Items from a dataset

::::

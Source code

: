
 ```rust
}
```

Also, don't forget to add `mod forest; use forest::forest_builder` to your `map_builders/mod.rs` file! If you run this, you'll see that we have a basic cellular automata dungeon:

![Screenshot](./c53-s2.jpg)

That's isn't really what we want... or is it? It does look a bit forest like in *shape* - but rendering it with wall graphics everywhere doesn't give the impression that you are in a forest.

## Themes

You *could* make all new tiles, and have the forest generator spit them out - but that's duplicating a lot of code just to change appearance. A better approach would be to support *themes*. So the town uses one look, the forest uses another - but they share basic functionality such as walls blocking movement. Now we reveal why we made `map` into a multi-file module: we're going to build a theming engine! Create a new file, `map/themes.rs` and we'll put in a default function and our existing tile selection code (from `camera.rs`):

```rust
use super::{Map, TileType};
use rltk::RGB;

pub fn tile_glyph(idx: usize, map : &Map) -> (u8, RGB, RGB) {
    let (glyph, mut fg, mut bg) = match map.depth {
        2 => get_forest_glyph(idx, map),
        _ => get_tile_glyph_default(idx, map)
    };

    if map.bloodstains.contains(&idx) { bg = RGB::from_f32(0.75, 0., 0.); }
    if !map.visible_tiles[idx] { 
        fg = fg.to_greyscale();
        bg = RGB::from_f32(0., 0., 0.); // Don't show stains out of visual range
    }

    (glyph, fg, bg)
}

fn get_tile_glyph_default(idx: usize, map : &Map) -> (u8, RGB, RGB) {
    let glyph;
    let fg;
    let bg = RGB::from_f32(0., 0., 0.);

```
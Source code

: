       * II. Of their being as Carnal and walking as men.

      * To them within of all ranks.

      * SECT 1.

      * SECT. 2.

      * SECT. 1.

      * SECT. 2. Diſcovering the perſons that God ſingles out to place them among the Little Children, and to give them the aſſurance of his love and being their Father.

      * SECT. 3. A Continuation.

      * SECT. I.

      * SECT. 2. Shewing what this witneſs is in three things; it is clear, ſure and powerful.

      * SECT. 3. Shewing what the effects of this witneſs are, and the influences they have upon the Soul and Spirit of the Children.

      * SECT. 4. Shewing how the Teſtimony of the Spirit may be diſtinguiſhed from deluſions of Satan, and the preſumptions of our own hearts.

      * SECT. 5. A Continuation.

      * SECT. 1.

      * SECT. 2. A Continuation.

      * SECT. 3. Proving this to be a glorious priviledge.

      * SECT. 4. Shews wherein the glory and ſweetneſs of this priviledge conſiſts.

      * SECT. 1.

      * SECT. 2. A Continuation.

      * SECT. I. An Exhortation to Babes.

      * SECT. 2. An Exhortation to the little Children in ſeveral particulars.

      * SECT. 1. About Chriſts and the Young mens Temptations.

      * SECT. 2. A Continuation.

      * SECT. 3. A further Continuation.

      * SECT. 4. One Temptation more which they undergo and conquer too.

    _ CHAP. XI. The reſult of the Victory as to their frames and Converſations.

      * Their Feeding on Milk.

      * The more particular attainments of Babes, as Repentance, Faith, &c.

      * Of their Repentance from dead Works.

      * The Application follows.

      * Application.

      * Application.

::::

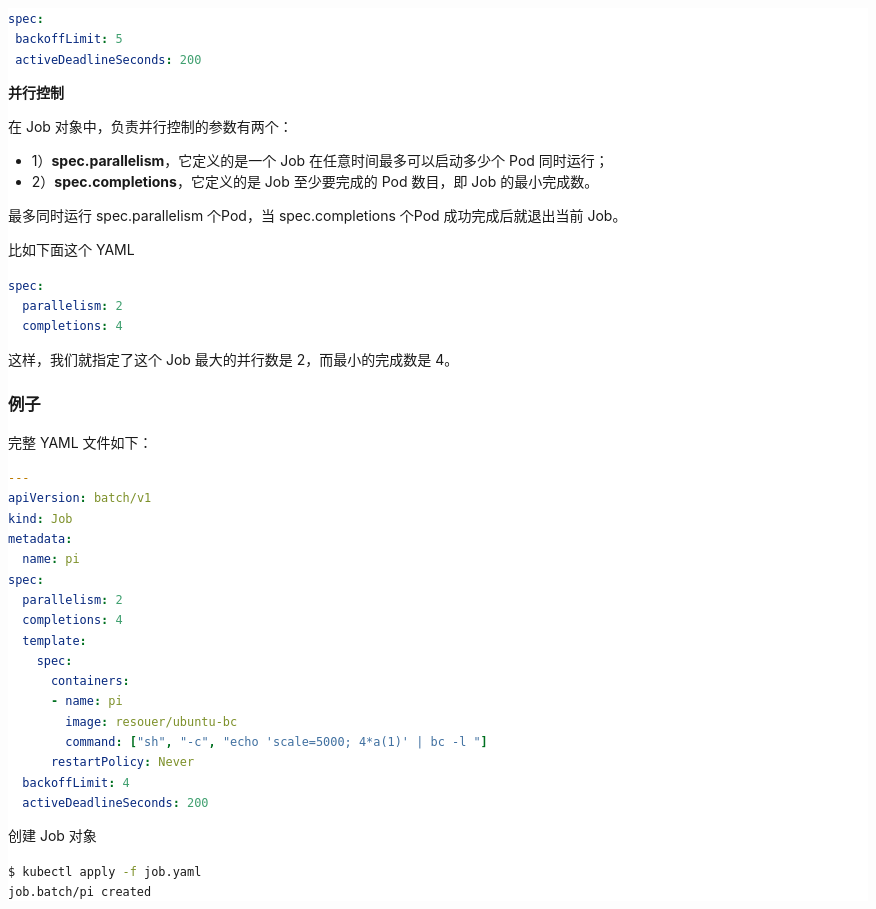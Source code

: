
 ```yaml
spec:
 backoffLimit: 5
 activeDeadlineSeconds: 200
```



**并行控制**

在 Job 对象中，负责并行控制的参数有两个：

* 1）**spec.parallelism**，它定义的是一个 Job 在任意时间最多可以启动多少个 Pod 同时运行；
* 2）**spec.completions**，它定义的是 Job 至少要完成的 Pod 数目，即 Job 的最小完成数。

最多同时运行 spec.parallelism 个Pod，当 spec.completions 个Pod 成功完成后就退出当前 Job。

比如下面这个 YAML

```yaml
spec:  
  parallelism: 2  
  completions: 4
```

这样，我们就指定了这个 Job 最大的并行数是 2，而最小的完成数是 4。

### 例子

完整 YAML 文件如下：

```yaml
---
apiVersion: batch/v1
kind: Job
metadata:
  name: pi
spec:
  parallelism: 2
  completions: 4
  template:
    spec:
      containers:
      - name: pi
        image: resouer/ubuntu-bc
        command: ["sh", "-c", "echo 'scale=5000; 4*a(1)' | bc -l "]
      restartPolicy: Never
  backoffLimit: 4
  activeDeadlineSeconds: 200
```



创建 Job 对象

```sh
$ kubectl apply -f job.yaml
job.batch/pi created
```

::::

■ **EXERCISE**
Return, with no change at all, every line in the entries above from the line containing "5. A Continuation." through the line containing "A further Continuation.".

■ **EXPECTED ANSWER**
      * SECT. 5. A Continuation.

      * SECT. 1.

      * SECT. 2. A Continuation.

      * SECT. 3. Proving this to be a glorious priviledge.

      * SECT. 4. Shews wherein the glory and ſweetneſs of this priviledge conſiſts.

      * SECT. 1.

      * SECT. 2. A Continuation.

      * SECT. I. An Exhortation to Babes.

      * SECT. 2. An Exhortation to the little Children in ſeveral particulars.

      * SECT. 1. About Chriſts and the Young mens Temptations.

      * SECT. 2. A Continuation.

      * SECT. 3. A further Continuation.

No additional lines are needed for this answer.